DIRECTIONS FOR THIS TASK: Please, without the pictures, retype exactly the lines from the start of the material through the line that holds "## 完善前后的预训练数据集".

GIVEN INFORMATION:

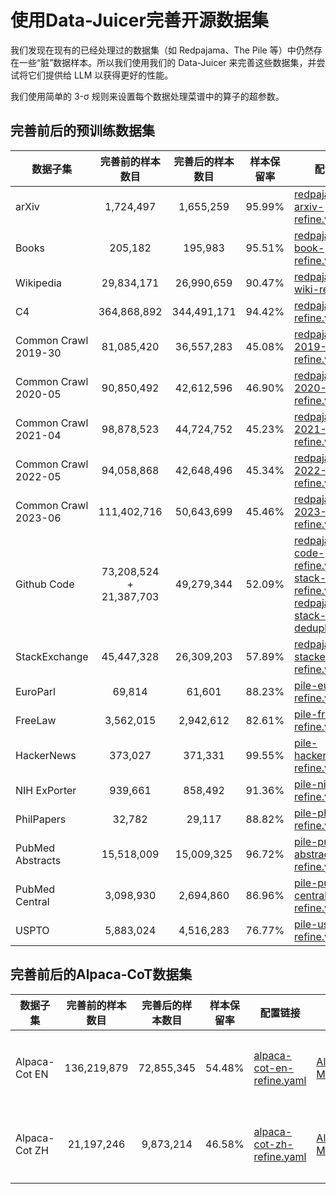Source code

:# 使用Data-Juicer完善开源数据集

我们发现在现有的已经处理过的数据集（如 Redpajama、The Pile 等）中仍然存在一些“脏”数据样本。所以我们使用我们的 Data-Juicer 来完善这些数据集，并尝试将它们提供给 LLM 以获得更好的性能。

我们使用简单的 3-σ 规则来设置每个数据处理菜谱中的算子的超参数。

## 完善前后的预训练数据集

| 数据子集                 |          完善前的样本数目           |    完善后的样本数目    |   样本保留率   | 配置链接                                                                                                                                                                                                                                | 数据链接                                                                                                                                                                                                                                                                                       | 来源                       |
|----------------------|:---------------------------:|:--------------:|:---------:|-------------------------------------------------------------------------------------------------------------------------------------------------------------------------------------------------------------------------------------|--------------------------------------------------------------------------------------------------------------------------------------------------------------------------------------------------------------------------------------------------------------------------------------------|--------------------------|
| arXiv                |          1,724,497          |   1,655,259    |  95.99%   | [redpajama-arxiv-refine.yaml](redpajama-arxiv-refine.yaml)                                                                                                                                                                          | [Aliyun](https://dail-wlcb.oss-cn-wulanchabu.aliyuncs.com/LLM_data/our_refined_datasets/pretraining/redpajama-arxiv-refine-result.jsonl) <br> [ModelScope](https://modelscope.cn/datasets/Data-Juicer/redpajama-arxiv-refined-by-data-juicer/summary)                                       | Redpajama                |
| Books                |           205,182           |    195,983     |  95.51%   | [redpajama-book-refine.yaml](redpajama-book-refine.yaml)                                                                                                                                                                            | [Aliyun](https://dail-wlcb.oss-cn-wulanchabu.aliyuncs.com/LLM_data/our_refined_datasets/pretraining/redpajama-book-refine-result.jsonl) <br> [ModelScope](https://modelscope.cn/datasets/Data-Juicer/redpajama-book-refined-by-data-juicer/summary)                                         | Redpajama                |
| Wikipedia            |         29,834,171          |   26,990,659   |  90.47%   | [redpajama-wiki-refine.yaml](redpajama-wiki-refine.yaml)                                                                                                                                                                            | [Aliyun](https://dail-wlcb.oss-cn-wulanchabu.aliyuncs.com/LLM_data/our_refined_datasets/pretraining/redpajama-wiki-refine-result.jsonl) <br> [ModelScope](https://modelscope.cn/datasets/Data-Juicer/redpajama-wiki-refined-by-data-juicer/summary)                                         | Redpajama                |
| C4                   |         364,868,892         |  344,491,171   |  94.42%   | [redpajama-c4-refine.yaml](redpajama-c4-refine.yaml)                                                                                                                                                                                | [Aliyun](https://dail-wlcb.oss-cn-wulanchabu.aliyuncs.com/LLM_data/our_refined_datasets/pretraining/redpajama-c4-refine-result.jsonl) <br> [ModelScope](https://modelscope.cn/datasets/Data-Juicer/redpajama-c4-refined-by-data-juicer/summary)                                             | Redpajama                |
| Common Crawl 2019-30 |         81,085,420          |   36,557,283   |  45.08%   | [redpajama-cc-2019-30-refine.yaml](redpajama-cc-2019-30-refine.yaml)                                                                                                                                                                            | [Aliyun](https://dail-wlcb.oss-cn-wulanchabu.aliyuncs.com/LLM_data/our_refined_datasets/pretraining/redpajama-cc-refine-results/redpajama-cc-2019-30-refine-result.jsonl) <br> [ModelScope](https://modelscope.cn/datasets/Data-Juicer/redpajama-cc-2019-30-refined-by-data-juicer/summary) | Redpajama                |
| Common Crawl 2020-05 |         90,850,492          |   42,612,596   |  46.90%   | [redpajama-cc-2020-05-refine.yaml](redpajama-cc-2020-05-refine.yaml)                                                                                                                                                                            | [Aliyun](https://dail-wlcb.oss-cn-wulanchabu.aliyuncs.com/LLM_data/our_refined_datasets/pretraining/redpajama-cc-refine-results/redpajama-cc-2020-05-refine-result.jsonl) <br> [ModelScope](https://modelscope.cn/datasets/Data-Juicer/redpajama-cc-2020-05-refined-by-data-juicer/summary) | Redpajama                |
| Common Crawl 2021-04 |         98,878,523          |   44,724,752   |  45.23%   | [redpajama-cc-2021-04-refine.yaml](redpajama-cc-2021-04-refine.yaml)                                                                                                                                                                            | [Aliyun](https://dail-wlcb.oss-cn-wulanchabu.aliyuncs.com/LLM_data/our_refined_datasets/pretraining/redpajama-cc-refine-results/redpajama-cc-2021-04-refine-result.jsonl) <br> [ModelScope](https://modelscope.cn/datasets/Data-Juicer/redpajama-cc-2021-04-refined-by-data-juicer/summary) | Redpajama                |
| Common Crawl 2022-05 |         94,058,868          |   42,648,496   |  45.34%   | [redpajama-cc-2022-05-refine.yaml](redpajama-cc-2022-05-refine.yaml)                                                                                                                                                                            | [Aliyun](https://dail-wlcb.oss-cn-wulanchabu.aliyuncs.com/LLM_data/our_refined_datasets/pretraining/redpajama-cc-refine-results/redpajama-cc-2022-05-refine-result.jsonl) <br> [ModelScope](https://modelscope.cn/datasets/Data-Juicer/redpajama-cc-2022-05-refined-by-data-juicer/summary) | Redpajama                |
| Common Crawl 2023-06 |         111,402,716         |   50,643,699   |  45.46%   | [redpajama-cc-2023-06-refine.yaml](redpajama-cc-2023-06-refine.yaml)                                                                                                                                                                            | [Aliyun](https://dail-wlcb.oss-cn-wulanchabu.aliyuncs.com/LLM_data/our_refined_datasets/pretraining/redpajama-cc-refine-results/redpajama-cc-2023-06-refine-result.jsonl) <br> [ModelScope](https://modelscope.cn/datasets/Data-Juicer/redpajama-cc-2023-06-refined-by-data-juicer/summary) | Redpajama                |
| Github Code          | 73,208,524<br> + 21,387,703 |   49,279,344   |  52.09%   | [redpajama-code-refine.yaml](github_code/redpajama-code-refine.yaml)<br>[stack-code-refine.yaml](github_code/stack-code-refine.yaml)<br>[redpajama-stack-code-deduplicate.yaml](github_code/redpajama-stack-code-deduplicate.yaml)  | [Aliyun](https://dail-wlcb.oss-cn-wulanchabu.aliyuncs.com/LLM_data/our_refined_datasets/pretraining/redpajama-stack-code-refine-result.jsonl) <br> [ModelScope](https://modelscope.cn/datasets/Data-Juicer/redpajama-stack-code-refined-by-data-juicer/summary)                             | Redpajama<br>The Stack   |
| StackExchange        |         45,447,328          |   26,309,203   |  57.89%   | [redpajama-pile-stackexchange-refine.yaml](redpajama-pile-stackexchange-refine.yaml)                                                                                                                                                | [Aliyun](https://dail-wlcb.oss-cn-wulanchabu.aliyuncs.com/LLM_data/our_refined_datasets/pretraining/redpajama-pile-stackexchange-refine-result.jsonl) <br> [ModelScope](https://modelscope.cn/datasets/Data-Juicer/redpajama-pile-stackexchange-refined-by-data-juicer/summary)             | Redpajama<br>The Pile    |
| EuroParl             |           69,814            |     61,601     |  88.23%   | [pile-europarl-refine.yaml](pile-europarl-refine.yaml)                                                                                                                                                                              | [Aliyun](https://dail-wlcb.oss-cn-wulanchabu.aliyuncs.com/LLM_data/our_refined_datasets/pretraining/the-pile-europarl-refine-result.jsonl) <br> [ModelScope](https://modelscope.cn/datasets/Data-Juicer/the-pile-europarl-refined-by-data-juicer/summary)                                   | The Pile                 |
| FreeLaw              |          3,562,015          |   2,942,612    |  82.61%   | [pile-freelaw-refine.yaml](pile-freelaw-refine.yaml)                                                                                                                                                                                | [Aliyun](https://dail-wlcb.oss-cn-wulanchabu.aliyuncs.com/LLM_data/our_refined_datasets/pretraining/the-pile-freelaw-refine-result.jsonl) <br> [ModelScope](https://modelscope.cn/datasets/Data-Juicer/the-pile-freelaw-refined-by-data-juicer/summary)                                     | The Pile                 |
| HackerNews           |           373,027           |    371,331     |  99.55%   | [pile-hackernews-refine.yaml](pile-hackernews-refine.yaml)                                                                                                                                                                          | [Aliyun](https://dail-wlcb.oss-cn-wulanchabu.aliyuncs.com/LLM_data/our_refined_datasets/pretraining/the-pile-hackernews-refine-result.jsonl) <br> [ModelScope](https://modelscope.cn/datasets/Data-Juicer/the-pile-hackernews-refined-by-data-juicer/summary)                               | The Pile                 |
| NIH ExPorter         |           939,661           |    858,492     |  91.36%   | [pile-nih-refine.yaml](pile-nih-refine.yaml)                                                                                                                                                                                        | [Aliyun](https://dail-wlcb.oss-cn-wulanchabu.aliyuncs.com/LLM_data/our_refined_datasets/pretraining/the-pile-hin-refine-result.jsonl) <br> [ModelScope](https://modelscope.cn/datasets/Data-Juicer/the-pile-nih-refined-by-data-juicer/summary)                                             | The Pile                 |
| PhilPapers           |           32,782            |     29,117     |  88.82%   | [pile-philpaper-refine.yaml](pile-philpaper-refine.yaml)                                                                                                                                                                            | [Aliyun](https://dail-wlcb.oss-cn-wulanchabu.aliyuncs.com/LLM_data/our_refined_datasets/pretraining/the-pile-philpaper-refine-result.jsonl) <br> [ModelScope](https://modelscope.cn/datasets/Data-Juicer/the-pile-philpaper-refined-by-data-juicer/summary)                                 | The Pile                 |
| PubMed Abstracts     |         15,518,009          |   15,009,325   |  96.72%   | [pile-pubmed-abstract-refine.yaml](pile-pubmed-abstract-refine.yaml)                                                                                                                                                                | [Aliyun](https://dail-wlcb.oss-cn-wulanchabu.aliyuncs.com/LLM_data/our_refined_datasets/pretraining/the-pile-pubmed-abstract-refine-result.jsonl) <br> [ModelScope](https://modelscope.cn/datasets/Data-Juicer/the-pile-pubmed-abstracts-refined-by-data-juicer/summary)                    | The Pile                 |
| PubMed Central       |          3,098,930          |   2,694,860    |  86.96%   | [pile-pubmed-central-refine.yaml](pile-pubmed-central-refine.yaml)                                                                                                                                                                  | [Aliyun](https://dail-wlcb.oss-cn-wulanchabu.aliyuncs.com/LLM_data/our_refined_datasets/pretraining/the-pile-pubmed-central-refine-result.jsonl) <br> [ModelScope](https://modelscope.cn/datasets/Data-Juicer/the-pile-pubmed-central-refined-by-data-juicer/summary)                       | The Pile                 |
| USPTO                |          5,883,024          |   4,516,283    |  76.77%   | [pile-uspto-refine.yaml](pile-uspto-refine.yaml)                                                                                                                                                                                    | [Aliyun](https://dail-wlcb.oss-cn-wulanchabu.aliyuncs.com/LLM_data/our_refined_datasets/pretraining/the-pile-uspto-refine-result.jsonl) <br> [ModelScope](https://modelscope.cn/datasets/Data-Juicer/the-pile-uspto-refined-by-data-juicer/summary)                                         | The Pile                 |


## 完善前后的Alpaca-CoT数据集

| 数据子集              |         完善前的样本数目         |              完善后的样本数目              |   样本保留率   | 配置链接                                                                                                                                                                                                                                | 数据链接                                                                                                                                                                                                                                     | 来源                                            |
|-------------------|:------------------------:|:----------------------------------:|:---------:|-------------------------------------------------------------------------------------------------------------------------------------------------------------------------------------------------------------------------------------|------------------------------------------------------------------------------------------------------------------------------------------------------------------------------------------------------------------------------------------|-----------------------------------------------|
| Alpaca-Cot EN     |       136,219,879        | 72,855,345 |   54.48%   | [alpaca-cot-en-refine.yaml](alpaca_cot/alpaca-cot-en-refine.yaml)                                                                                                                                                                   | [Aliyun](https://dail-wlcb.oss-cn-wulanchabu.aliyuncs.com/LLM_data/our_refined_datasets/CFT/alpaca-cot-en-refine_result.jsonl) <br> [ModelScope](https://modelscope.cn/datasets/Data-Juicer/alpaca-cot-en-refined-by-data-juicer/summary) | [来自Alpaca-CoT的39个子集](alpaca_cot/README_ZH.md#完善的-alpaca-cot-数据集元信息) |
| Alpaca-Cot ZH     |        21,197,246        |             9,873,214              |  46.58%   | [alpaca-cot-zh-refine.yaml](alpaca_cot/alpaca-cot-zh-refine.yaml)                                                                                                                                                                   | [Aliyun](https://dail-wlcb.oss-cn-wulanchabu.aliyuncs.com/LLM_data/our_refined_datasets/CFT/alpaca-cot-zh-refine_result.jsonl) <br> [ModelScope](https://modelscope.cn/datasets/Data-Juicer/alpaca-cot-zh-refined-by-data-juicer/summary) | [来自Alpaca-CoT的28个子集](alpaca_cot/README_ZH.md#完善的-alpaca-cot-数据集元信息) |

RESULT BELOW:
Source code

:# 使用Data-Juicer完善开源数据集

我们发现在现有的已经处理过的数据集（如 Redpajama、The Pile 等）中仍然存在一些“脏”数据样本。所以我们使用我们的 Data-Juicer 来完善这些数据集，并尝试将它们提供给 LLM 以获得更好的性能。

我们使用简单的 3-σ 规则来设置每个数据处理菜谱中的算子的超参数。

## 完善前后的预训练数据集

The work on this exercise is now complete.